What does the ruling mean for Indians living in America?
Indian-origin persons living in America have significantly benefited from the birthright citizenship. Nearly 5.3 million people of Indian origin, including 3.5 million immigrants and 1.8 million U.S.-born Indian Americans, identify as American as of 2023, the second largest Asian group after Chinese-Americans, as reported by the US Census Bureau and Pew Research Centre.
Out of 5.3 million, 66% are Indian immigrants and majority of the Indian-American population is spread in States like California, Texas, New Jersey, New York and Illinois. Many of them are on temporary H1B or L1 visas or waiting for their green cards for years. The data further states that 70% of the Indian adults are married compared to the overall marital status of Asians living in the US.
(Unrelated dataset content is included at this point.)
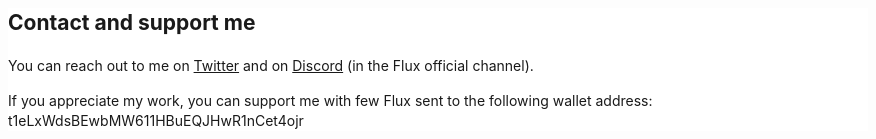 ## Contact and support me

You can reach out to me on [Twitter](https://twitter.com/VladCM81) and on [Discord](https://discord.io/runonflux) (in the Flux official channel).

If you appreciate my work, you can support me with few Flux sent to the following wallet address: t1eLxWdsBEwbMW611HBuEQJHwR1nCet4ojr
Whereas, approprimately 2,20,000 Indians have been illegally living in the US as per a 2022 report published by the US Department of Homeland Security.
Reportedly, the Executive Order has already caused panic amongst pregnant Indian women in America. It has been reported that a sudden rush has been witnessed by doctors of Indian women asking for a pre-term delivery before February 20.
The 1868 amendment is 127 years old and superseded the US Supreme Court's infamous Dred Scott v Sanford (1857) decision, which held that African slaves of American descendants were never intended to become American citizens.
America, considered a leading democracy of the world, often tends to go back to its regressive history, like how it did so in 2022 by overturning 50-year-old Roe v. Wade protecting abortion rights. It won't be surprising if it yet again adopts retrogression over progressive realisation of rights.